* [Your instructions]:
In the material below, find every line with "Function" and pull it out.

╭──

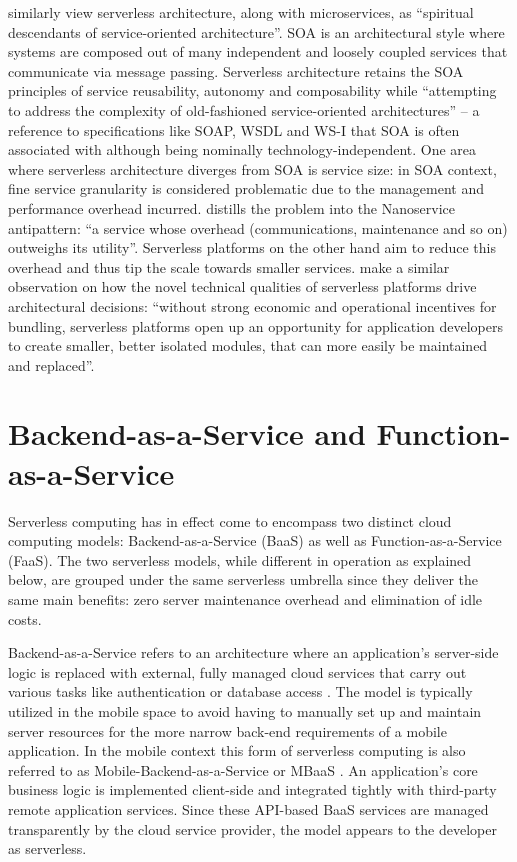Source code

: \textcite{sbarski2017serverless} similarly view serverless architecture, along with microservices, as ``spiritual descendants of service-oriented architecture''. SOA is an architectural style where systems are composed out of many independent and loosely coupled services that communicate via message passing. Serverless architecture retains the SOA principles of service reusability, autonomy and composability while ``attempting to address the complexity of old-fashioned service-oriented architectures'' -- a reference to specifications like SOAP, WSDL and WS-I that SOA is often associated with although being nominally technology-independent. One area where serverless architecture diverges from SOA is service size: in SOA context, fine service granularity is considered problematic due to the management and performance overhead incurred. \textcite{rotem12soa} distills the problem into the Nanoservice antipattern: ``a service whose overhead (communications, maintenance and so on) outweighs its utility''. Serverless platforms on the other hand aim to reduce this overhead and thus tip the scale towards smaller services. \textcite{adzic2017serverless} make a similar observation on how the novel technical qualities of serverless platforms drive architectural decisions: ``without strong economic and operational incentives for bundling, serverless platforms open up an opportunity for application developers to create smaller, better isolated modules, that can more easily be maintained and replaced''.

\section{Backend-as-a-Service and Function-as-a-Service} \label{sec:faasbaas}

Serverless computing has in effect come to encompass two distinct cloud computing models: Backend-as-a-Service (BaaS) as well as Function-as-a-Service (FaaS). The two serverless models, while different in operation as explained below, are grouped under the same serverless umbrella since they deliver the same main benefits: zero server maintenance overhead and elimination of idle costs. \parencite{cncf18serverlessWG}

Backend-as-a-Service refers to an architecture where an application's server-side logic is replaced with external, fully managed cloud services that carry out various tasks like authentication or database access \parencite{buyya2017manifesto}. The model is typically utilized in the mobile space to avoid having to manually set up and maintain server resources for the more narrow back-end requirements of a mobile application. In the mobile context this form of serverless computing is also referred to as Mobile-Backend-as-a-Service or MBaaS \parencite{baldini17currentTrends}. An application's core business logic is implemented client-side and integrated tightly with third-party remote application services. Since these API-based BaaS services are managed transparently by the cloud service provider, the model appears to the developer as serverless.

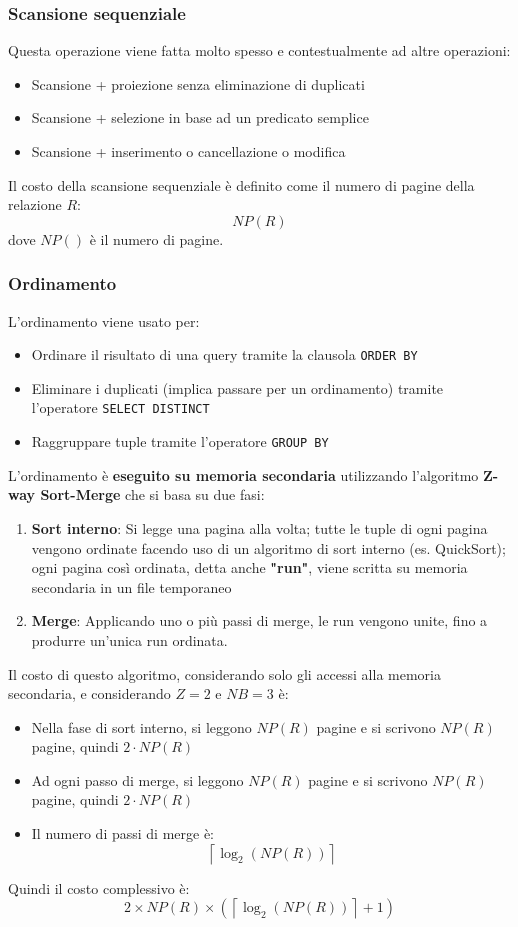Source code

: \documentclass[a4paper,twoside]{article}
\begin{document}
\subsubsection{Scansione sequenziale}
Questa operazione viene fatta molto spesso e contestualmente ad altre operazioni:
\begin{itemize}
  \item Scansione + proiezione senza eliminazione di duplicati
  \item Scansione + selezione in base ad un predicato semplice
  \item Scansione + inserimento o cancellazione o modifica
\end{itemize}
Il costo della scansione sequenziale è definito come il numero di pagine della
relazione \( R \):
\[
  NP(R)
\] 
dove \( NP() \) è il numero di pagine.

\subsubsection{Ordinamento}
L'ordinamento viene usato per:
\begin{itemize}
  \item Ordinare il risultato di una query tramite la clausola \texttt{ORDER BY}
  \item Eliminare i duplicati (implica passare per un ordinamento) tramite
    l'operatore \texttt{SELECT DISTINCT}
  \item Raggruppare tuple tramite l'operatore \texttt{GROUP BY}
\end{itemize}
L'ordinamento è \textbf{eseguito su memoria secondaria} utilizzando l'algoritmo
\textbf{Z-way Sort-Merge} che si basa su due fasi:
\begin{enumerate}
  \item \textbf{Sort interno}: Si legge una pagina alla volta; tutte le tuple di ogni
    pagina vengono ordinate facendo uso di un algoritmo di sort interno
    (es. QuickSort); ogni pagina così ordinata, detta anche \textbf{"run"}, viene
    scritta su memoria secondaria in un file temporaneo

  \item \textbf{Merge}: Applicando uno o più passi di merge, le run vengono unite,
    fino a produrre un'unica run ordinata.
\end{enumerate}
Il costo di questo algoritmo, considerando solo gli accessi alla memoria secondaria,
e considerando \( Z = 2 \) e \( NB = 3 \) è:
\begin{itemize}
  \item Nella fase di sort interno, si leggono \( NP(R) \) pagine e si scrivono
    \( NP(R) \) pagine, quindi \( 2 \cdot NP(R) \)
  \item Ad ogni passo di merge, si leggono \( NP(R) \) pagine e si scrivono \( NP(R) \)
    pagine, quindi \( 2 \cdot NP(R) \)
  \item Il numero di passi di merge è:
    \[
      \left\lceil \log_2(NP(R)) \right\rceil 
    \] 
\end{itemize}
Quindi il costo complessivo è:
\[
  2 \times NP(R) \times \left( \left\lceil \log_2(NP(R)) \right\rceil + 1 \right) 
\] 
\end{document}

╰──

* [Task solution]:
\section{Backend-as-a-Service and Function-as-a-Service} \label{sec:faasbaas}
Serverless computing has in effect come to encompass two distinct cloud computing models: Backend-as-a-Service (BaaS) as well as Function-as-a-Service (FaaS). The two serverless models, while different in operation as explained below, are grouped under the same serverless umbrella since they deliver the same main benefits: zero server maintenance overhead and elimination of idle costs. \parencite{cncf18serverlessWG}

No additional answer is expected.